**Problem to solve**
Find the word "ramo" in the data. Return every line where it appears.
Content starts
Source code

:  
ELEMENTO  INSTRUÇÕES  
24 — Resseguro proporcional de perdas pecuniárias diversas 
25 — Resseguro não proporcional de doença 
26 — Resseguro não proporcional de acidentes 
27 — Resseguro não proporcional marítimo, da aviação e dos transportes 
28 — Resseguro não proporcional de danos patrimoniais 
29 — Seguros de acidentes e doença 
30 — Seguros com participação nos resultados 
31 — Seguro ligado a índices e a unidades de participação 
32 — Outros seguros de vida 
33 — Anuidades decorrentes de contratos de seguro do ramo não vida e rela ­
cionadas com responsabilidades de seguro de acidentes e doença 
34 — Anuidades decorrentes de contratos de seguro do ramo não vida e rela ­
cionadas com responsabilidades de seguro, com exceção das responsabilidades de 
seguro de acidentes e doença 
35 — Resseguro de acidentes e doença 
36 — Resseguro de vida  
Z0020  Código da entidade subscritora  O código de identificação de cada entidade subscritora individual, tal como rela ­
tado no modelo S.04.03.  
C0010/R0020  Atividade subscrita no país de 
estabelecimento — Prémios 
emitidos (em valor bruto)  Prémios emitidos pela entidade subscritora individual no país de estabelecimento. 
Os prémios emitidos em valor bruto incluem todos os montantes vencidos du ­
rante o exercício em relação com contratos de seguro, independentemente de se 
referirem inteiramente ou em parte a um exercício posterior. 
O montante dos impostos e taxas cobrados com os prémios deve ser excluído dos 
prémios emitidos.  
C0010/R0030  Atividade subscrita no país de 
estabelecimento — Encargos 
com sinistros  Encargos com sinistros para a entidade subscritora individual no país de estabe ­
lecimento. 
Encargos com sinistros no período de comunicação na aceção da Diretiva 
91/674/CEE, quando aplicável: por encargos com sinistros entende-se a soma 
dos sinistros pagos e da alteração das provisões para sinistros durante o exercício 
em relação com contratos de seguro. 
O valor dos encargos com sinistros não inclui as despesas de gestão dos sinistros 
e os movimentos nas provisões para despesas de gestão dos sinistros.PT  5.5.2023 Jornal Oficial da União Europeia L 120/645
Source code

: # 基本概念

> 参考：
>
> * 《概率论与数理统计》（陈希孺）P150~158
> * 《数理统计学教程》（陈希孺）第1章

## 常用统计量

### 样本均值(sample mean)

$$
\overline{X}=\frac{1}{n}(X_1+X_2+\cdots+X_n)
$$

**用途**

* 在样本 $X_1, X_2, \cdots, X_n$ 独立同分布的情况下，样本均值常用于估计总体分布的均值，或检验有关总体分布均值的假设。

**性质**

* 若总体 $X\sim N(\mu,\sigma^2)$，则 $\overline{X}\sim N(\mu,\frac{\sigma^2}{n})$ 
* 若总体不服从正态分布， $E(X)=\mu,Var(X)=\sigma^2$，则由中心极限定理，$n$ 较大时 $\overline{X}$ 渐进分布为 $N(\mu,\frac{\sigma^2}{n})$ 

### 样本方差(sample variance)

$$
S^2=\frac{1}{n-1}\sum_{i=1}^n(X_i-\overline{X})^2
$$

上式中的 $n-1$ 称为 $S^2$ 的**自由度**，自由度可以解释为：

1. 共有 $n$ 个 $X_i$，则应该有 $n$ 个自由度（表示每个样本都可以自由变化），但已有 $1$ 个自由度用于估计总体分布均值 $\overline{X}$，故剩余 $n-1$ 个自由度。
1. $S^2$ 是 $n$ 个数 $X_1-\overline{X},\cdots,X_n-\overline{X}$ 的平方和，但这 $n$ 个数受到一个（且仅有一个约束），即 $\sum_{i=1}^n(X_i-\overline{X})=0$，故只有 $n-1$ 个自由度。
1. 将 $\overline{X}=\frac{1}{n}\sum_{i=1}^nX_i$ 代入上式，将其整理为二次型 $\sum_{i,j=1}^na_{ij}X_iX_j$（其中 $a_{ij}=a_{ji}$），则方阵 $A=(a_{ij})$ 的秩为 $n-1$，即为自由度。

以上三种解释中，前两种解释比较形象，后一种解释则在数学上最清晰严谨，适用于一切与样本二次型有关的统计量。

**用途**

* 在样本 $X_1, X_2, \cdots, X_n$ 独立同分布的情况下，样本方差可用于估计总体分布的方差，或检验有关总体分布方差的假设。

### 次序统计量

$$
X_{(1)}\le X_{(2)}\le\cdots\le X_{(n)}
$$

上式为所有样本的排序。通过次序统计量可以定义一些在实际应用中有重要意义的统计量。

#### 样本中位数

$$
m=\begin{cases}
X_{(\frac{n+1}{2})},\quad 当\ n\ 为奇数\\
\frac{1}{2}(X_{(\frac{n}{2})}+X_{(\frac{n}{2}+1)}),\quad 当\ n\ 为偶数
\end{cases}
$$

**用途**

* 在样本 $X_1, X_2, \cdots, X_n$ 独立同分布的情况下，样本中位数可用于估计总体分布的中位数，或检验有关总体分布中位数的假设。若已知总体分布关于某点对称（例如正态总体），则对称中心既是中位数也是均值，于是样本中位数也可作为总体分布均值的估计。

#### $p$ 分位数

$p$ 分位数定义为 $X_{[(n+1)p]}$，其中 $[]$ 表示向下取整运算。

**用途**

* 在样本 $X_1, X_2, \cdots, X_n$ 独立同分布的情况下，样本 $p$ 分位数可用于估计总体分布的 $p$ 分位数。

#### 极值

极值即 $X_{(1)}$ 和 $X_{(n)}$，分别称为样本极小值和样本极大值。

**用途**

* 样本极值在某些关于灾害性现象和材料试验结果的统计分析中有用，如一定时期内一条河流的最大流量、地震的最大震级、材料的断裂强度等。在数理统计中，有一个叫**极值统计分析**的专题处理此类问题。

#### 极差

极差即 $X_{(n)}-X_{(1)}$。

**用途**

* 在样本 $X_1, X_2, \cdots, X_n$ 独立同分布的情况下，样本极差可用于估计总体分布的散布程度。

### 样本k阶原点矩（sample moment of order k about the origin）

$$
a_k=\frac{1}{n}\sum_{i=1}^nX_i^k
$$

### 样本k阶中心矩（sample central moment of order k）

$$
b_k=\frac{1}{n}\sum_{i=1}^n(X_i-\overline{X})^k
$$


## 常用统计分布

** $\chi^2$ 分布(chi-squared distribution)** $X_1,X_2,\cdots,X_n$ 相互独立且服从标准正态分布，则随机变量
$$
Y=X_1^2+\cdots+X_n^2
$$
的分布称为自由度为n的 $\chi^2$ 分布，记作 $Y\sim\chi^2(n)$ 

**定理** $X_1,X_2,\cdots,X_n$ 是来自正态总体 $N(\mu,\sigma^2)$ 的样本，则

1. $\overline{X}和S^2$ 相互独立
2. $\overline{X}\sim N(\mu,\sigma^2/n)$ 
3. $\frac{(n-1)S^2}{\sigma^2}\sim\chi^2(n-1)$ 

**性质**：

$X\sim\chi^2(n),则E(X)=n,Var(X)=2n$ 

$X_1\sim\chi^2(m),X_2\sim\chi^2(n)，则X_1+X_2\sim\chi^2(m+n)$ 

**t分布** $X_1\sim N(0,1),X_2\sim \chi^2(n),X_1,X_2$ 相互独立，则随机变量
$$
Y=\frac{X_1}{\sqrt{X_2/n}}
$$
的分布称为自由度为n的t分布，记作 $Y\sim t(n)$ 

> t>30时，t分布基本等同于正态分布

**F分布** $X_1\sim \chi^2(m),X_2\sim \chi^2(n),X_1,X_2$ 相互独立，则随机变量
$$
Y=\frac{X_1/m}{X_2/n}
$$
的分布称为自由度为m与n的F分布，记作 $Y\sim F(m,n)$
Content ends
**Solution to the problem**
33 — Anuidades decorrentes de contratos de seguro do ramo não vida e rela ­
34 — Anuidades decorrentes de contratos de seguro do ramo não vida e rela ­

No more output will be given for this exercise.